President Biden’s fiery State of the Union Address to Congress last week didn’t have quite the impact he might have been expecting.
According to a raft of new polls taken in the days following his speech before a joint session of Congress, Biden’s position in the polls against former President Donald Trump hasn’t budged.
“Before the State of the Union, Trump (45%) and Biden (44%) were statistically tied in a head-to-head 2024 matchup, according to the previous Yahoo News/YouGov poll from late January. They remain tied today, with Trump at 46% and Biden at 44% — a gap that’s well within the poll’s margin of error (2.8%),” one group of pollsters wrote.

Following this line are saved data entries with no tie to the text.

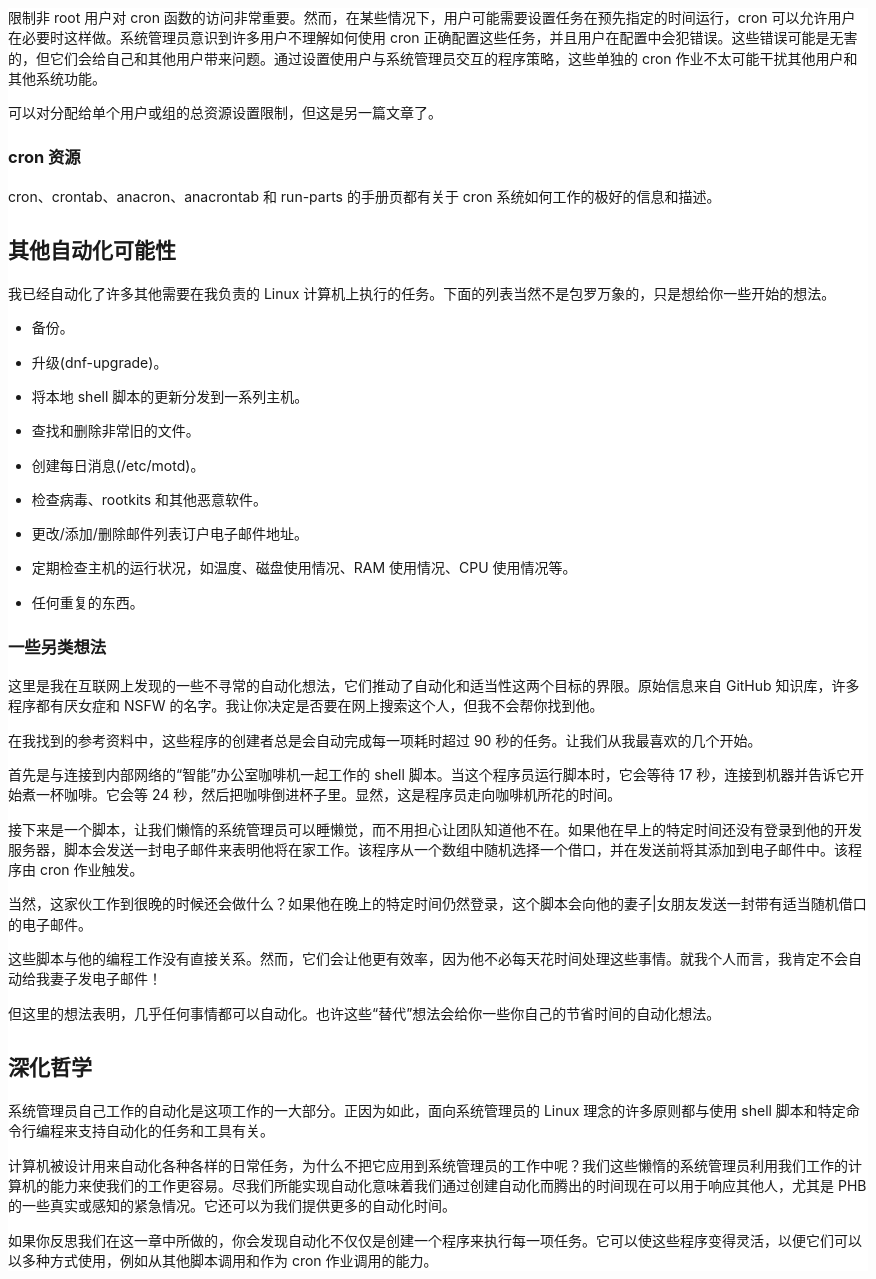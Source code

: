 限制非 root 用户对 cron 函数的访问非常重要。然而，在某些情况下，用户可能需要设置任务在预先指定的时间运行，cron 可以允许用户在必要时这样做。系统管理员意识到许多用户不理解如何使用 cron 正确配置这些任务，并且用户在配置中会犯错误。这些错误可能是无害的，但它们会给自己和其他用户带来问题。通过设置使用户与系统管理员交互的程序策略，这些单独的 cron 作业不太可能干扰其他用户和其他系统功能。

可以对分配给单个用户或组的总资源设置限制，但这是另一篇文章了。

### cron 资源

cron、crontab、anacron、anacrontab 和 run-parts 的手册页都有关于 cron 系统如何工作的极好的信息和描述。

## 其他自动化可能性

我已经自动化了许多其他需要在我负责的 Linux 计算机上执行的任务。下面的列表当然不是包罗万象的，只是想给你一些开始的想法。

*   备份。

*   升级(dnf-upgrade)。

*   将本地 shell 脚本的更新分发到一系列主机。

*   查找和删除非常旧的文件。

*   创建每日消息(/etc/motd)。

*   检查病毒、rootkits 和其他恶意软件。

*   更改/添加/删除邮件列表订户电子邮件地址。

*   定期检查主机的运行状况，如温度、磁盘使用情况、RAM 使用情况、CPU 使用情况等。

*   任何重复的东西。

### 一些另类想法

这里是我在互联网上发现的一些不寻常的自动化想法，它们推动了自动化和适当性这两个目标的界限。原始信息来自 GitHub 知识库，许多程序都有厌女症和 NSFW 的名字。我让你决定是否要在网上搜索这个人，但我不会帮你找到他。

在我找到的参考资料中，这些程序的创建者总是会自动完成每一项耗时超过 90 秒的任务。让我们从我最喜欢的几个开始。

首先是与连接到内部网络的“智能”办公室咖啡机一起工作的 shell 脚本。当这个程序员运行脚本时，它会等待 17 秒，连接到机器并告诉它开始煮一杯咖啡。它会等 24 秒，然后把咖啡倒进杯子里。显然，这是程序员走向咖啡机所花的时间。

接下来是一个脚本，让我们懒惰的系统管理员可以睡懒觉，而不用担心让团队知道他不在。如果他在早上的特定时间还没有登录到他的开发服务器，脚本会发送一封电子邮件来表明他将在家工作。该程序从一个数组中随机选择一个借口，并在发送前将其添加到电子邮件中。该程序由 cron 作业触发。

当然，这家伙工作到很晚的时候还会做什么？如果他在晚上的特定时间仍然登录，这个脚本会向他的妻子|女朋友发送一封带有适当随机借口的电子邮件。

这些脚本与他的编程工作没有直接关系。然而，它们会让他更有效率，因为他不必每天花时间处理这些事情。就我个人而言，我肯定不会自动给我妻子发电子邮件！

但这里的想法表明，几乎任何事情都可以自动化。也许这些“替代”想法会给你一些你自己的节省时间的自动化想法。

## 深化哲学

系统管理员自己工作的自动化是这项工作的一大部分。正因为如此，面向系统管理员的 Linux 理念的许多原则都与使用 shell 脚本和特定命令行编程来支持自动化的任务和工具有关。

计算机被设计用来自动化各种各样的日常任务，为什么不把它应用到系统管理员的工作中呢？我们这些懒惰的系统管理员利用我们工作的计算机的能力来使我们的工作更容易。尽我们所能实现自动化意味着我们通过创建自动化而腾出的时间现在可以用于响应其他人，尤其是 PHB 的一些真实或感知的紧急情况。它还可以为我们提供更多的自动化时间。

如果你反思我们在这一章中所做的，你会发现自动化不仅仅是创建一个程序来执行每一项任务。它可以使这些程序变得灵活，以便它们可以以多种方式使用，例如从其他脚本调用和作为 cron 作业调用的能力。
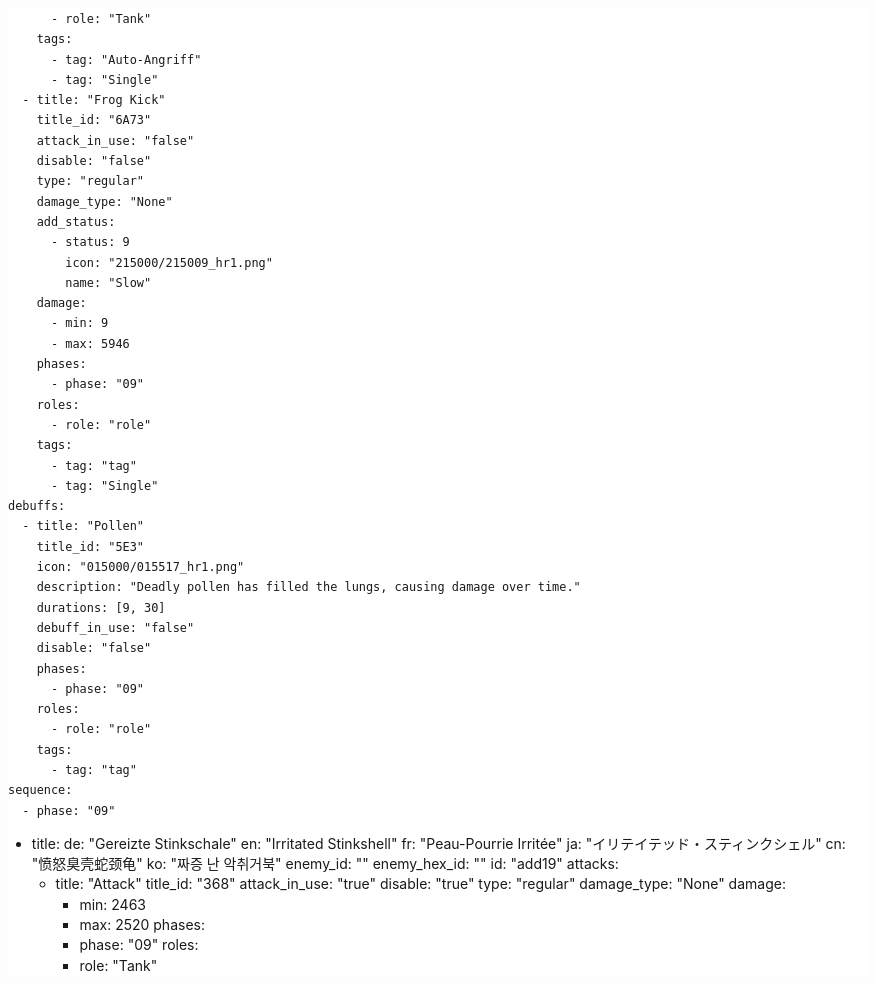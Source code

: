           - role: "Tank"
        tags:
          - tag: "Auto-Angriff"
          - tag: "Single"
      - title: "Frog Kick"
        title_id: "6A73"
        attack_in_use: "false"
        disable: "false"
        type: "regular"
        damage_type: "None"
        add_status:
          - status: 9
            icon: "215000/215009_hr1.png"
            name: "Slow"
        damage:
          - min: 9
          - max: 5946
        phases:
          - phase: "09"
        roles:
          - role: "role"
        tags:
          - tag: "tag"
          - tag: "Single"
    debuffs:
      - title: "Pollen"
        title_id: "5E3"
        icon: "015000/015517_hr1.png"
        description: "Deadly pollen has filled the lungs, causing damage over time."
        durations: [9, 30]
        debuff_in_use: "false"
        disable: "false"
        phases:
          - phase: "09"
        roles:
          - role: "role"
        tags:
          - tag: "tag"
    sequence:
      - phase: "09"
  - title:
      de: "Gereizte Stinkschale"
      en: "Irritated Stinkshell"
      fr: "Peau-Pourrie Irritée"
      ja: "イリテイテッド・スティンクシェル"
      cn: "愤怒臭壳蛇颈龟"
      ko: "짜증 난 악취거북"
    enemy_id: ""
    enemy_hex_id: ""
    id: "add19"
    attacks:
      - title: "Attack"
        title_id: "368"
        attack_in_use: "true"
        disable: "true"
        type: "regular"
        damage_type: "None"
        damage:
          - min: 2463
          - max: 2520
        phases:
          - phase: "09"
        roles:
          - role: "Tank"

Biden used his constitutionally mandated report before Congress, his third such address, to draw sharp contrast between his three-year-old administration and the four years before it under Trump. Without naming the 45th President, Biden spoke about life under the leadership of his “predecessor” at least 13 times.
“My predecessor came to office determined to see Roe v. Wade overturned. He’s the reason it was overturned, and he brags about it. Look at the chaos that has resulted,” Biden said early in his speech.
“A president, my predecessor failed in the most basic presidential duty that he owes to the American people: the duty to care,” he said later.
Despite Biden’s attempts to spell out the sharp differences he sees between his campaign and his opponent’s — both of which were able to mathematically secure their respective party nominations Tuesday night — it doesn’t seem voters were convinced, if they were even watching.
Pollsters with Forbes/HarrisX found that, of 2,017 registered voters they spoke with, 52% prefer the former president to the incumbent. That’s unchanged from a similar sized poll conducted in late February.
About 6 out of 10 surveyed voters said Biden’s speech only served to further divide an already partisan electorate, and nearly as many said the speech raised further concerns about Biden’s age, though more than half said they hadn’t had a chance to see the speech or watch clips. At 81-years-old, Biden is the oldest person to seek the presidency (followed only by his 77-year-old opponent).
A survey conducted by The Economist/YouGov of nearly 1,200 U.S. adults who say they read about or watched at least part of the speech found just under half — 48% — had a positive opinion of Biden’s address. Around 43% had a negative reaction to the speech, and 8% said they were “unsure.”
Around four out of five viewers said the State of the Union confirmed what they “already think” and 8% said it changed their minds in some way. About a third of those polled said it was “one of the worst” State of the Union addresses they had ever seen. About 25% said they had not seen any part of the speech.
“Joe Biden received no bump in support from his State of the Union address and the majority of Americans think it served to ‘divide further the country,’” Trump’s campaign said in a message highlighting the polling.
Trump sporadically responded to the State of the Union on his Truth Social media site, though the webservice crashed several times during the speech, calling Biden’s address “may be the Angriest, Least Compassionate, and Worst State of the Union Speech ever made. It was an Embarrassment to our Country!”
At this point in the 2020 race, according to RealClearPolitics, then-candidate Biden was beating then-President Trump by an average of 6.3 points. In March of 2016, former Secretary of State Hillary Clinton was up against Trump by the exact same amount.